↓↓↓
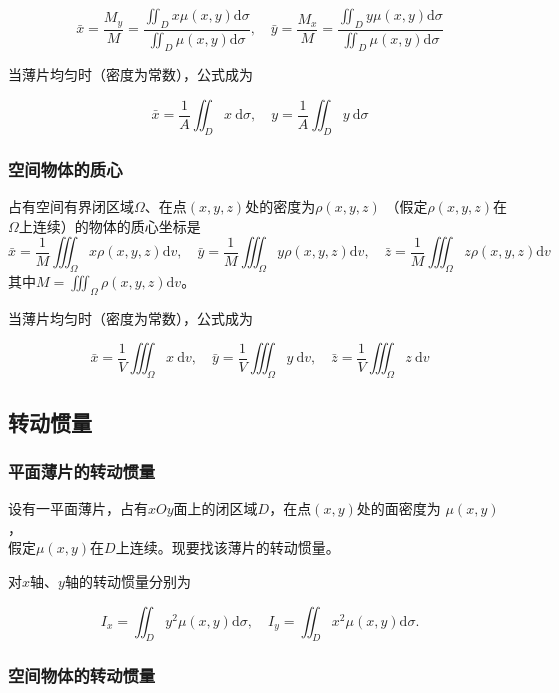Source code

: \documentclass[12pt, a4paper]{article}
\numberwithin{equation}{section}
\begin{document}
    $$
        \bar{x}=\frac{M_y}{M}=\frac{\iint_D x \mu(x, y) \mathrm{d} \sigma}{\iint_D \mu(x, y) \mathrm{d} \sigma}, \quad
        \bar{y}=\frac{M_x}{M}=\frac{\iint_D y \mu(x, y) \mathrm{d} \sigma}{\iint_D \mu(x, y) \mathrm{d} \sigma}
    $$

    当薄片均匀时（密度为常数），公式成为

    $$
        \bar{x}=\frac{1}{A} \iint_D x \mathrm{~d} \sigma, \quad y=\frac{1}{A} \iint_D y \mathrm{~d} \sigma
    $$

\subsubsection{空间物体的质心}

    占有空间有界闭区域\(\varOmega\)、在点\(\left(x,y,z\right)\)处的密度为\(\rho\left(x,y,z\right)\)
    （假定\(\rho\left(x,y,z\right)\)在\(\varOmega\)上连续）的物体的质心坐标是
    \[\bar{x}=\frac{1}{M} \iiint_{\Omega} x \rho(x, y, z) \mathrm{d} v, \quad \bar{y}=\frac{1}{M} \iiint_{\Omega} y \rho(x, y, z) \mathrm{d} v,
    \quad \bar{z}=\frac{1}{M} \iiint_{\Omega} z \rho(x, y, z) \mathrm{d} v\]其中\(M = \iiint_\varOmega \rho(x, y, z) \mathrm{d} v\)。
    
    
    当薄片均匀时（密度为常数），公式成为

    $$
        \bar{x}=\frac{1}{V} \iiint_\varOmega x \mathrm{~d} v, \quad \bar{y}=\frac{1}{V} \iiint_\varOmega y \mathrm{~d} v, \quad \bar{z}=\frac{1}{V} \iiint_\varOmega z \mathrm{~d} v
    $$

\subsection{转动惯量}

\subsubsection{平面薄片的转动惯量}

    设有一平面薄片，占有\(xOy\)面上的闭区域\(D\)，在点\(\left(x,y\right)\)处的面密度为
    \(\mu\left(x,y\right)\)，\\假定\(\mu\left(x,y\right)\)在\(D\)上连续。现要找该薄片的转动惯量。

    对\(x\)轴、\(y\)轴的转动惯量分别为

    $$
        I_x=\iint_D y^2 \mu(x, y) \mathrm{d} \sigma, \quad I_y=\iint_D x^2 \mu(x, y) \mathrm{d} \sigma .
    $$

\subsubsection{空间物体的转动惯量}
\end{document}
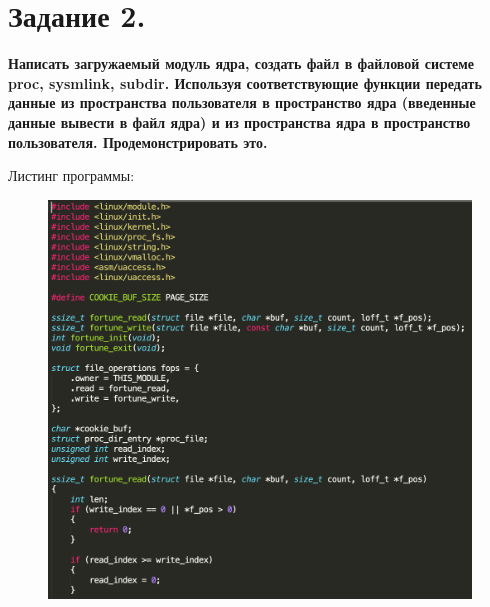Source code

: \documentclass[a4paper,12pt]{article}
\begin{document}
	\section*{Задание 2.}
	
	{\bf Написать загружаемый модуль ядра, создать файл в файловой системе proc,
		sysmlink, subdir. Используя соответствующие функции передать данные из
		пространства пользователя в пространство ядра (введенные данные вывести
		в файл ядра) и из пространства ядра в пространство пользователя.
		Продемонстрировать это.}
	
	\newpage
	
	Листинг программы:
	
	\begin{figure}[h!]
		\begin{center}
			{\includegraphics[scale = 0.7]{fortune1.png}}
			\label{ris:fortune1}
		\end{center}
	\end{figure}

	\newpage
\end{document}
↑↑↑
> **Exercise aim**: Every line of the material must be reproduced verbatim; the pictures are to be omitted.

> **Written answer**:
Source code

: \documentclass[12pt, a4paper]{article}
\numberwithin{equation}{section}
\begin{document}
    $$
        \bar{x}=\frac{M_y}{M}=\frac{\iint_D x \mu(x, y) \mathrm{d} \sigma}{\iint_D \mu(x, y) \mathrm{d} \sigma}, \quad
        \bar{y}=\frac{M_x}{M}=\frac{\iint_D y \mu(x, y) \mathrm{d} \sigma}{\iint_D \mu(x, y) \mathrm{d} \sigma}
    $$

    当薄片均匀时（密度为常数），公式成为

    $$
        \bar{x}=\frac{1}{A} \iint_D x \mathrm{~d} \sigma, \quad y=\frac{1}{A} \iint_D y \mathrm{~d} \sigma
    $$

\subsubsection{空间物体的质心}

    占有空间有界闭区域\(\varOmega\)、在点\(\left(x,y,z\right)\)处的密度为\(\rho\left(x,y,z\right)\)
    （假定\(\rho\left(x,y,z\right)\)在\(\varOmega\)上连续）的物体的质心坐标是
    \[\bar{x}=\frac{1}{M} \iiint_{\Omega} x \rho(x, y, z) \mathrm{d} v, \quad \bar{y}=\frac{1}{M} \iiint_{\Omega} y \rho(x, y, z) \mathrm{d} v,
    \quad \bar{z}=\frac{1}{M} \iiint_{\Omega} z \rho(x, y, z) \mathrm{d} v\]其中\(M = \iiint_\varOmega \rho(x, y, z) \mathrm{d} v\)。
    
    
    当薄片均匀时（密度为常数），公式成为

    $$
        \bar{x}=\frac{1}{V} \iiint_\varOmega x \mathrm{~d} v, \quad \bar{y}=\frac{1}{V} \iiint_\varOmega y \mathrm{~d} v, \quad \bar{z}=\frac{1}{V} \iiint_\varOmega z \mathrm{~d} v
    $$

\subsection{转动惯量}

\subsubsection{平面薄片的转动惯量}

    设有一平面薄片，占有\(xOy\)面上的闭区域\(D\)，在点\(\left(x,y\right)\)处的面密度为
    \(\mu\left(x,y\right)\)，\\假定\(\mu\left(x,y\right)\)在\(D\)上连续。现要找该薄片的转动惯量。

    对\(x\)轴、\(y\)轴的转动惯量分别为

    $$
        I_x=\iint_D y^2 \mu(x, y) \mathrm{d} \sigma, \quad I_y=\iint_D x^2 \mu(x, y) \mathrm{d} \sigma .
    $$

\subsubsection{空间物体的转动惯量}
\end{document}
Source code

: \documentclass[a4paper,12pt]{article}
\begin{document}
	\section*{Задание 2.}
	
	{\bf Написать загружаемый модуль ядра, создать файл в файловой системе proc,
		sysmlink, subdir. Используя соответствующие функции передать данные из
		пространства пользователя в пространство ядра (введенные данные вывести
		в файл ядра) и из пространства ядра в пространство пользователя.
		Продемонстрировать это.}
	
	\newpage
	
	Листинг программы:
	
	\begin{figure}[h!]
		\begin{center}
			{\includegraphics[scale = 0.7]{fortune1.png}}
			\label{ris:fortune1}
		\end{center}
	\end{figure}

	\newpage
\end{document}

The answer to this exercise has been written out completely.